兩人在進入瘴氣林之前先在附近的山頭找到了一些草藥服下,主要是爲了防止中了瘴氣裡的毒霧。做好準備工作,等到午時這片瘴氣林裡的霧氣最是一天裡最薄弱的時候,兩人一起牽手走了進去。
由於兩人的準備工作做得比較好,再加上這兩天來兩人的元氣恢復不少,所以穿越這片瘴氣林對他們來說並沒有多大的難度。大約行了兩個時辰的工夫,兩人終於穿過了瘴氣林。
翌日清晨,他們終於抵達了最終的目的地——爪哈國。事先兩人對爪哈國的基本情況都做了簡單的瞭解。爪哈國國土只有藍璃國的三分之一,主要從事農業,織繡藝術是爪哈國最具特色的,爪哈國的語言文化與雲天大陸幾個大國一樣,所以這也省去了兩人在這邊交流的大麻煩。
此刻置身於爪哈國的京城,只見到處人潮如織、熱鬧非凡。兩邊建築林立,全都是白牆黛瓦,充滿濃郁的地域特色。只見那些商鋪裡琳琅滿目,物種極爲豐富。街上行人衣着亮麗,和雲天大陸其他幾個大國的服侍完全不同,極有特色。

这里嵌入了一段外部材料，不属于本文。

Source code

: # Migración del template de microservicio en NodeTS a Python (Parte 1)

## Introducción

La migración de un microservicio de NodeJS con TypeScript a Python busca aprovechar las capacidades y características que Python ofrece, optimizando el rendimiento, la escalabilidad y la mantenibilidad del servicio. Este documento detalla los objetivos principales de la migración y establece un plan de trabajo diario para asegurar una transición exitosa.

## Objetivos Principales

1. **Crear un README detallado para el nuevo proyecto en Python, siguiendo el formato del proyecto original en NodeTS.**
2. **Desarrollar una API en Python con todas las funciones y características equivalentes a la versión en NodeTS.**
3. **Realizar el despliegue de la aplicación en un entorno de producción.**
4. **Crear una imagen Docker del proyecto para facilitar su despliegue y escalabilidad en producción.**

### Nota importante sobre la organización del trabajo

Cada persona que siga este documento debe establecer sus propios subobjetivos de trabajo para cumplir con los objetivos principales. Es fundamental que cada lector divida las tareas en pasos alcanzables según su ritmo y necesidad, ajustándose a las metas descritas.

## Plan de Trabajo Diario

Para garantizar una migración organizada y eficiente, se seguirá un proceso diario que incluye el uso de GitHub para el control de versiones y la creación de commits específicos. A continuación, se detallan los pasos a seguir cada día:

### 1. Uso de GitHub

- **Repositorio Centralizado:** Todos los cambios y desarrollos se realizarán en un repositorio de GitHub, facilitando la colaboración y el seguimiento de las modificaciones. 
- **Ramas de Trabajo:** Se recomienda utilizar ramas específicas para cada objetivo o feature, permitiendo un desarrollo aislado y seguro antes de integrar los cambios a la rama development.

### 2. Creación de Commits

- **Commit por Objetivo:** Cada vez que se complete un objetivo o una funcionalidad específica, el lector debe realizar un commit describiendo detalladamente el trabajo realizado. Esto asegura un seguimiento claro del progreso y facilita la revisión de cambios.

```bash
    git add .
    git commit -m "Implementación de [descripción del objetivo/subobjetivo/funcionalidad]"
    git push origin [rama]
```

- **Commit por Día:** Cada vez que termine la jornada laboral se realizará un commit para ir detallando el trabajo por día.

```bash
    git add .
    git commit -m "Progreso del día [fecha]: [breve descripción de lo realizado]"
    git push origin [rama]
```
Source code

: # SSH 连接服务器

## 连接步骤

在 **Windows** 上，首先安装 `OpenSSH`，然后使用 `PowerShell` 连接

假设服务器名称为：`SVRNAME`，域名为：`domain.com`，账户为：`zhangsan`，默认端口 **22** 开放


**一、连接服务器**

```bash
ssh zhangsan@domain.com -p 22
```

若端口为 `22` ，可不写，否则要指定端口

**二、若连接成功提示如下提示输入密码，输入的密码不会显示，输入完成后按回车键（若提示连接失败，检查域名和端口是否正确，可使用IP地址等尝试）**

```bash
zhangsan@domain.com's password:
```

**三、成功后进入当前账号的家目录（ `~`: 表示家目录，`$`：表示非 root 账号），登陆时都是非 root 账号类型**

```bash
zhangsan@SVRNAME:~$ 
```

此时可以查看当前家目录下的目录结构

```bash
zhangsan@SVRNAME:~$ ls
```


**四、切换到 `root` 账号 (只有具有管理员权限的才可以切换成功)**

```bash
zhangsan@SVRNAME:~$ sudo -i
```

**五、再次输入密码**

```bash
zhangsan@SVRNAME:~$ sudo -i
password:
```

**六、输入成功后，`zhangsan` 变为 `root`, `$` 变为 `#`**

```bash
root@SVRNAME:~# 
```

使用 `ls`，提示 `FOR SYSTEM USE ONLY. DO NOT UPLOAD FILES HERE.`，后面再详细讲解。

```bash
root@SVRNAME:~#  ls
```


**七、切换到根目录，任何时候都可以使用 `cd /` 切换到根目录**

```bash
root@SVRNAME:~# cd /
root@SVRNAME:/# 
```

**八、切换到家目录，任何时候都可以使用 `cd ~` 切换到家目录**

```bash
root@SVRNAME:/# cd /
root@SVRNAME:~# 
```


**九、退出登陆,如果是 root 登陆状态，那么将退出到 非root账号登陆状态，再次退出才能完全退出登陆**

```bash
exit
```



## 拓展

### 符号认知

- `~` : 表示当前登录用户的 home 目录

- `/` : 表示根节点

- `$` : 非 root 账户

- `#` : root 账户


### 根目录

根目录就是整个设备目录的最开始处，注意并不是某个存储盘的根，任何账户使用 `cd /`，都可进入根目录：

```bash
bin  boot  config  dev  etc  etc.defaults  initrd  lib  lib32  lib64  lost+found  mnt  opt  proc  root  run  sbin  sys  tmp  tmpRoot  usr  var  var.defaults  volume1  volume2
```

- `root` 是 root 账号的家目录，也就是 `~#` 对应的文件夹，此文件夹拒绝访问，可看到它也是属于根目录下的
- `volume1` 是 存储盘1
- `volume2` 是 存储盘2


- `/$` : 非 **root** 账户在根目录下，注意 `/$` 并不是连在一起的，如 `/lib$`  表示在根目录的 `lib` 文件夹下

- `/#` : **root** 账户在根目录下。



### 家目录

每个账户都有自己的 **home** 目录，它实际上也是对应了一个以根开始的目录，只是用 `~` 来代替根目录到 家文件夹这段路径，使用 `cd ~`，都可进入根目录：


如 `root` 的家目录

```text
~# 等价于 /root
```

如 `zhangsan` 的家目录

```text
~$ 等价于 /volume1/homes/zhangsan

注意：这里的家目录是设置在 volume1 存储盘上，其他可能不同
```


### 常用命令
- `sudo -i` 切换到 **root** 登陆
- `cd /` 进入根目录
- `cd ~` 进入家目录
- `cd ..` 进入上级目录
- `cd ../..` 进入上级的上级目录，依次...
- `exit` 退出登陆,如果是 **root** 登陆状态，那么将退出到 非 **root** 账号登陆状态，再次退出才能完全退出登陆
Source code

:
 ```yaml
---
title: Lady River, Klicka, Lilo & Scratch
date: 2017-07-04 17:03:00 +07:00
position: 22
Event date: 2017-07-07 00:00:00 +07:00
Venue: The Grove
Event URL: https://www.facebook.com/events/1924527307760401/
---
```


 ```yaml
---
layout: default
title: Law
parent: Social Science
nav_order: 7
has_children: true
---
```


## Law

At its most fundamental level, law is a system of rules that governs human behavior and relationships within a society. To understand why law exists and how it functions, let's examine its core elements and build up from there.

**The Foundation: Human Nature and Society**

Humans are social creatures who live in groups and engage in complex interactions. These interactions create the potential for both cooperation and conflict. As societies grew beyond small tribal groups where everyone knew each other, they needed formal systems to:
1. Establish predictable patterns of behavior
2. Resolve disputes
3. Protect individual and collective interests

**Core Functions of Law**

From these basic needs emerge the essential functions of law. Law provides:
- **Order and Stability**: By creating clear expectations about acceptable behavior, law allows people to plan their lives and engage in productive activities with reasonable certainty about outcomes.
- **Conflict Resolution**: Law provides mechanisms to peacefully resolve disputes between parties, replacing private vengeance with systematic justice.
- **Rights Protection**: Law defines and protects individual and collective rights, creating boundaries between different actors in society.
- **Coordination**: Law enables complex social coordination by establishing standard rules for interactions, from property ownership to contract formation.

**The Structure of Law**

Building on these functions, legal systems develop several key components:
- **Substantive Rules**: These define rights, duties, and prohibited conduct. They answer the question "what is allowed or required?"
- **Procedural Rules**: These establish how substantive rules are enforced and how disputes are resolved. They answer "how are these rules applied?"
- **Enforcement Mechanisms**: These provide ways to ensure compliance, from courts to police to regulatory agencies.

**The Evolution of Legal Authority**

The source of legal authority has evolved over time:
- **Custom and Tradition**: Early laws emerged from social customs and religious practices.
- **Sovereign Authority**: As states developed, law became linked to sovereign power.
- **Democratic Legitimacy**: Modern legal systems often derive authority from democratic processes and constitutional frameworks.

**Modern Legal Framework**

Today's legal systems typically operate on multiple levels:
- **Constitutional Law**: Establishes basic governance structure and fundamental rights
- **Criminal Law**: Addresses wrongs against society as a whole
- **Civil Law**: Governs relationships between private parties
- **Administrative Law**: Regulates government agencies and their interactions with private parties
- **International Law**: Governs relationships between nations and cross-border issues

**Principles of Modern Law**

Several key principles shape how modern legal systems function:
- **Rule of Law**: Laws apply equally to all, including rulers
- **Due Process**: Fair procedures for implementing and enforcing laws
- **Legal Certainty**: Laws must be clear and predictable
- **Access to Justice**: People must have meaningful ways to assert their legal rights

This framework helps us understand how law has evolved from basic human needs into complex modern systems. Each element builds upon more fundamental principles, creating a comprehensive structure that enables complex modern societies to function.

此刻,一身粗布衣着的花非霽和嶽靈惜走在街上就顯得有些格格不入,爪哈國的百姓見到兩人的奇裝異服頓時像看怪物一般看着兩人,這讓花非霽和嶽靈惜都十分的不自在。不過最主要吸引人的自然是兩人那驚爲天人的容顏。一對璧人走在街頭自然掀起了不小的回頭率。
“咕……咕……”
兩人正走着,嶽靈惜只聞到一陣奇怪的聲音。她疑惑地向花非霽問道:“奇怪,這究竟是什麼聲音?”
花非霽聞言,臉上微微一紅,略顯尷尬道:“惜兒,是我的肚子在叫。”
此話一出,嶽靈惜頓時輕咳了幾聲,她都要忘了,昨天只記得趕路他們就只吃了一些野果子,想到這裡,嶽靈惜這才意識到自己也是飢腸轆轆。
“走,咱們先去吃些東西。”嶽靈惜拉起花非霽的手,看到不遠處有家酒樓就想往前走。
誰料花非霽苦着一張臉道:“惜兒,我們身上沒有銀兩。”
兩人的身份一個是天山族少族主,一個是金銘公主,平日想要花錢的地方根本不需要他們親自隨身戴銀兩。
被花非霽這麼一說,嶽靈惜頓時恍然大悟,心中不由感慨,看來自己之前那些身份並不是沒有一點兒好處,起碼自己走在哪裡都有人幫她結賬,尤其是被封爲金銘公主後,她若是在街上光臨哪家店鋪,哪有人敢收她的銀子,不過事後嶽靈惜都會吩咐巧鳶將銀兩給那家店主補上。
此刻,嶽靈惜一雙眼珠子骨溜溜亂轉,這爪哈國的京城除了建築風格和藍璃國的風格迥異外,各種店鋪所出售的商品倒是沒有多大的區別。想到這裡,嶽靈惜頓時心中一動,自言自語道:“看這情形,爪哈國一定也有賭坊了。”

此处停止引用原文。